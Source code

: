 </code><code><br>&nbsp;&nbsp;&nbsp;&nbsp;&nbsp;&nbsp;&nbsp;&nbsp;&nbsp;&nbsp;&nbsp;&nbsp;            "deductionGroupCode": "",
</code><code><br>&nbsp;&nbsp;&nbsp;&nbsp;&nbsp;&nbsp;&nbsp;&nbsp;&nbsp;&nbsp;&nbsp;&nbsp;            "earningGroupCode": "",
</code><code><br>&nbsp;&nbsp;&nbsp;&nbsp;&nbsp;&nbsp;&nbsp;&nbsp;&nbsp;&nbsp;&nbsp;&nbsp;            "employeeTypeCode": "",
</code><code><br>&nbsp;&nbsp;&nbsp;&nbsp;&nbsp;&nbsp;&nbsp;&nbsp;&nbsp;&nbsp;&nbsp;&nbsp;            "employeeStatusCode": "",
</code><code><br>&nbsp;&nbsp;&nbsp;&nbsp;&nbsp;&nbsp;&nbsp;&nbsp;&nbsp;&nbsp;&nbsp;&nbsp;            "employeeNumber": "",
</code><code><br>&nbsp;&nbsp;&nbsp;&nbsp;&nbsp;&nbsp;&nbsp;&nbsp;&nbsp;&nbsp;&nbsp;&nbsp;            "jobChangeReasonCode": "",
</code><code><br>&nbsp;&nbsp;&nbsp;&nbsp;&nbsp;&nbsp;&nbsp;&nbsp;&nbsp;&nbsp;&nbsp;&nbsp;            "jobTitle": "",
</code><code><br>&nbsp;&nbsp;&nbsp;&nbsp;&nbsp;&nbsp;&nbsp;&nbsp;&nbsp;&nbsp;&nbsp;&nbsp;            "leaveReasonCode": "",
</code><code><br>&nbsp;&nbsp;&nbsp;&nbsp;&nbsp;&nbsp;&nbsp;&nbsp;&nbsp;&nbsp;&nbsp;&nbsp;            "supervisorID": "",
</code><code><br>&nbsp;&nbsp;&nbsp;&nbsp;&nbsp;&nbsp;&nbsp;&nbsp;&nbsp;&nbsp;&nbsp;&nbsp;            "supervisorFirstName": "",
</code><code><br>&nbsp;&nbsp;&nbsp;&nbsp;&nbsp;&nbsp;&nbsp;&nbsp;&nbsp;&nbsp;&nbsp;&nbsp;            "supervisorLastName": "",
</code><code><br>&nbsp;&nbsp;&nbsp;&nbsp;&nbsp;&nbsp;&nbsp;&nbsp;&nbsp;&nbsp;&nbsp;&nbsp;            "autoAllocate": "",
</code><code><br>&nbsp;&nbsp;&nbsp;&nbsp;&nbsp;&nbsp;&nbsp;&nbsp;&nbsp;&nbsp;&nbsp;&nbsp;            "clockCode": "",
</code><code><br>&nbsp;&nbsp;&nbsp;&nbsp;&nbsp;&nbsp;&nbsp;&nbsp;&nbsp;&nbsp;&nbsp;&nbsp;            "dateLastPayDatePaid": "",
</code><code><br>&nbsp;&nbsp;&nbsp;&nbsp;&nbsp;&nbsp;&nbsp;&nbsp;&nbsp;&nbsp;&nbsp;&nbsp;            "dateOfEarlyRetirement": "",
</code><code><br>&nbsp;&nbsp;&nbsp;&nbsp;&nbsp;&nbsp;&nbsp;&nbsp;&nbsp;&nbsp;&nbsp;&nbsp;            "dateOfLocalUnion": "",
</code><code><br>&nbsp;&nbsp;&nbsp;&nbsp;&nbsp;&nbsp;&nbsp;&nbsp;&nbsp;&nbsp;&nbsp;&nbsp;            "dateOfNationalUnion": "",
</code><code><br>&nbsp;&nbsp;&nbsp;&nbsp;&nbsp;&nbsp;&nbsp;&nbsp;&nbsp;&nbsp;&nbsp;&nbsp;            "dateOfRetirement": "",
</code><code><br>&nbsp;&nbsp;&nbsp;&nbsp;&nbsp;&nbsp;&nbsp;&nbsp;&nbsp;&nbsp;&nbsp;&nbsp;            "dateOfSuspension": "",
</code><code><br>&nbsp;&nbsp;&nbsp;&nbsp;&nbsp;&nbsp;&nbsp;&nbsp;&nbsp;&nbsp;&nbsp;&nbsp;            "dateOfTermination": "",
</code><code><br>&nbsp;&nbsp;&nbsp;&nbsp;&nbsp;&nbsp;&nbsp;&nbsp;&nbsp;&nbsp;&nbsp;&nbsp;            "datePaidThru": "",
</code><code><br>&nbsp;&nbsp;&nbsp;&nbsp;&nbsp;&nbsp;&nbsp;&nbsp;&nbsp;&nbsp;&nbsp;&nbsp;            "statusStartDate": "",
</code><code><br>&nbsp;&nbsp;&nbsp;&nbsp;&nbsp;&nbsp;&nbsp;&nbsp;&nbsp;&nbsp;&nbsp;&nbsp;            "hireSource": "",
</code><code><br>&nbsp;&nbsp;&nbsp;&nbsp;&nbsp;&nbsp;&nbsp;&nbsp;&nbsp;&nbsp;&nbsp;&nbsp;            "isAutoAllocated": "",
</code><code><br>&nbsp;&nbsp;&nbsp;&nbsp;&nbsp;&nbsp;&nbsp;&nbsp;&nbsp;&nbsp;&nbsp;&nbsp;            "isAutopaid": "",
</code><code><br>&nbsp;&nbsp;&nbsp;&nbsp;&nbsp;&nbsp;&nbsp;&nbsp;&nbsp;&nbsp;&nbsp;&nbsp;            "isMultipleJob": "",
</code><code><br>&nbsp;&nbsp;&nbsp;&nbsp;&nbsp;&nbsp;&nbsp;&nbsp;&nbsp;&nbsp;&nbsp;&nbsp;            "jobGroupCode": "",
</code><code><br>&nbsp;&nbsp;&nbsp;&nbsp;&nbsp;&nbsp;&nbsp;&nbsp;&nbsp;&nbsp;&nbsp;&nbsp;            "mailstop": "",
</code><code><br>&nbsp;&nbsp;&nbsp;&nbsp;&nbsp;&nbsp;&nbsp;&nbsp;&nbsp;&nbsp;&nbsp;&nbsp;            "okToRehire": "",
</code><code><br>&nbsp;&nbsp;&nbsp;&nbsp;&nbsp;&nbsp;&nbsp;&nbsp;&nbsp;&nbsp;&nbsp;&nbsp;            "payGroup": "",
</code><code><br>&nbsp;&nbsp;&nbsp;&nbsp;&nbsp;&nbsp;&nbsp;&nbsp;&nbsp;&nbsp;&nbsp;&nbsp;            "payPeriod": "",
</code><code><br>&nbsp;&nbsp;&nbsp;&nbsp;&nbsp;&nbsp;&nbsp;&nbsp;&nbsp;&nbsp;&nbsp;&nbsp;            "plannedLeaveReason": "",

------

(EXERCISE DIRECTIONS): Copy out each record from above, exactly.

(EXERCISE SOLUTION):
Source code

: </code><code><br>&nbsp;&nbsp;&nbsp;&nbsp;&nbsp;&nbsp;&nbsp;&nbsp;&nbsp;&nbsp;&nbsp;&nbsp;            "deductionGroupCode": "",
</code><code><br>&nbsp;&nbsp;&nbsp;&nbsp;&nbsp;&nbsp;&nbsp;&nbsp;&nbsp;&nbsp;&nbsp;&nbsp;            "earningGroupCode": "",
</code><code><br>&nbsp;&nbsp;&nbsp;&nbsp;&nbsp;&nbsp;&nbsp;&nbsp;&nbsp;&nbsp;&nbsp;&nbsp;            "employeeTypeCode": "",
</code><code><br>&nbsp;&nbsp;&nbsp;&nbsp;&nbsp;&nbsp;&nbsp;&nbsp;&nbsp;&nbsp;&nbsp;&nbsp;            "employeeStatusCode": "",
</code><code><br>&nbsp;&nbsp;&nbsp;&nbsp;&nbsp;&nbsp;&nbsp;&nbsp;&nbsp;&nbsp;&nbsp;&nbsp;            "employeeNumber": "",
</code><code><br>&nbsp;&nbsp;&nbsp;&nbsp;&nbsp;&nbsp;&nbsp;&nbsp;&nbsp;&nbsp;&nbsp;&nbsp;            "jobChangeReasonCode": "",
</code><code><br>&nbsp;&nbsp;&nbsp;&nbsp;&nbsp;&nbsp;&nbsp;&nbsp;&nbsp;&nbsp;&nbsp;&nbsp;            "jobTitle": "",
</code><code><br>&nbsp;&nbsp;&nbsp;&nbsp;&nbsp;&nbsp;&nbsp;&nbsp;&nbsp;&nbsp;&nbsp;&nbsp;            "leaveReasonCode": "",
</code><code><br>&nbsp;&nbsp;&nbsp;&nbsp;&nbsp;&nbsp;&nbsp;&nbsp;&nbsp;&nbsp;&nbsp;&nbsp;            "supervisorID": "",
</code><code><br>&nbsp;&nbsp;&nbsp;&nbsp;&nbsp;&nbsp;&nbsp;&nbsp;&nbsp;&nbsp;&nbsp;&nbsp;            "supervisorFirstName": "",
</code><code><br>&nbsp;&nbsp;&nbsp;&nbsp;&nbsp;&nbsp;&nbsp;&nbsp;&nbsp;&nbsp;&nbsp;&nbsp;            "supervisorLastName": "",
</code><code><br>&nbsp;&nbsp;&nbsp;&nbsp;&nbsp;&nbsp;&nbsp;&nbsp;&nbsp;&nbsp;&nbsp;&nbsp;            "autoAllocate": "",
</code><code><br>&nbsp;&nbsp;&nbsp;&nbsp;&nbsp;&nbsp;&nbsp;&nbsp;&nbsp;&nbsp;&nbsp;&nbsp;            "clockCode": "",
</code><code><br>&nbsp;&nbsp;&nbsp;&nbsp;&nbsp;&nbsp;&nbsp;&nbsp;&nbsp;&nbsp;&nbsp;&nbsp;            "dateLastPayDatePaid": "",
</code><code><br>&nbsp;&nbsp;&nbsp;&nbsp;&nbsp;&nbsp;&nbsp;&nbsp;&nbsp;&nbsp;&nbsp;&nbsp;            "dateOfEarlyRetirement": "",
</code><code><br>&nbsp;&nbsp;&nbsp;&nbsp;&nbsp;&nbsp;&nbsp;&nbsp;&nbsp;&nbsp;&nbsp;&nbsp;            "dateOfLocalUnion": "",
</code><code><br>&nbsp;&nbsp;&nbsp;&nbsp;&nbsp;&nbsp;&nbsp;&nbsp;&nbsp;&nbsp;&nbsp;&nbsp;            "dateOfNationalUnion": "",
</code><code><br>&nbsp;&nbsp;&nbsp;&nbsp;&nbsp;&nbsp;&nbsp;&nbsp;&nbsp;&nbsp;&nbsp;&nbsp;            "dateOfRetirement": "",
</code><code><br>&nbsp;&nbsp;&nbsp;&nbsp;&nbsp;&nbsp;&nbsp;&nbsp;&nbsp;&nbsp;&nbsp;&nbsp;            "dateOfSuspension": "",
</code><code><br>&nbsp;&nbsp;&nbsp;&nbsp;&nbsp;&nbsp;&nbsp;&nbsp;&nbsp;&nbsp;&nbsp;&nbsp;            "dateOfTermination": "",
</code><code><br>&nbsp;&nbsp;&nbsp;&nbsp;&nbsp;&nbsp;&nbsp;&nbsp;&nbsp;&nbsp;&nbsp;&nbsp;            "datePaidThru": "",
</code><code><br>&nbsp;&nbsp;&nbsp;&nbsp;&nbsp;&nbsp;&nbsp;&nbsp;&nbsp;&nbsp;&nbsp;&nbsp;            "statusStartDate": "",
</code><code><br>&nbsp;&nbsp;&nbsp;&nbsp;&nbsp;&nbsp;&nbsp;&nbsp;&nbsp;&nbsp;&nbsp;&nbsp;            "hireSource": "",
</code><code><br>&nbsp;&nbsp;&nbsp;&nbsp;&nbsp;&nbsp;&nbsp;&nbsp;&nbsp;&nbsp;&nbsp;&nbsp;            "isAutoAllocated": "",
</code><code><br>&nbsp;&nbsp;&nbsp;&nbsp;&nbsp;&nbsp;&nbsp;&nbsp;&nbsp;&nbsp;&nbsp;&nbsp;            "isAutopaid": "",
</code><code><br>&nbsp;&nbsp;&nbsp;&nbsp;&nbsp;&nbsp;&nbsp;&nbsp;&nbsp;&nbsp;&nbsp;&nbsp;            "isMultipleJob": "",
</code><code><br>&nbsp;&nbsp;&nbsp;&nbsp;&nbsp;&nbsp;&nbsp;&nbsp;&nbsp;&nbsp;&nbsp;&nbsp;            "jobGroupCode": "",
</code><code><br>&nbsp;&nbsp;&nbsp;&nbsp;&nbsp;&nbsp;&nbsp;&nbsp;&nbsp;&nbsp;&nbsp;&nbsp;            "mailstop": "",
</code><code><br>&nbsp;&nbsp;&nbsp;&nbsp;&nbsp;&nbsp;&nbsp;&nbsp;&nbsp;&nbsp;&nbsp;&nbsp;            "okToRehire": "",
</code><code><br>&nbsp;&nbsp;&nbsp;&nbsp;&nbsp;&nbsp;&nbsp;&nbsp;&nbsp;&nbsp;&nbsp;&nbsp;            "payGroup": "",
</code><code><br>&nbsp;&nbsp;&nbsp;&nbsp;&nbsp;&nbsp;&nbsp;&nbsp;&nbsp;&nbsp;&nbsp;&nbsp;            "payPeriod": "",
</code><code><br>&nbsp;&nbsp;&nbsp;&nbsp;&nbsp;&nbsp;&nbsp;&nbsp;&nbsp;&nbsp;&nbsp;&nbsp;            "plannedLeaveReason": "",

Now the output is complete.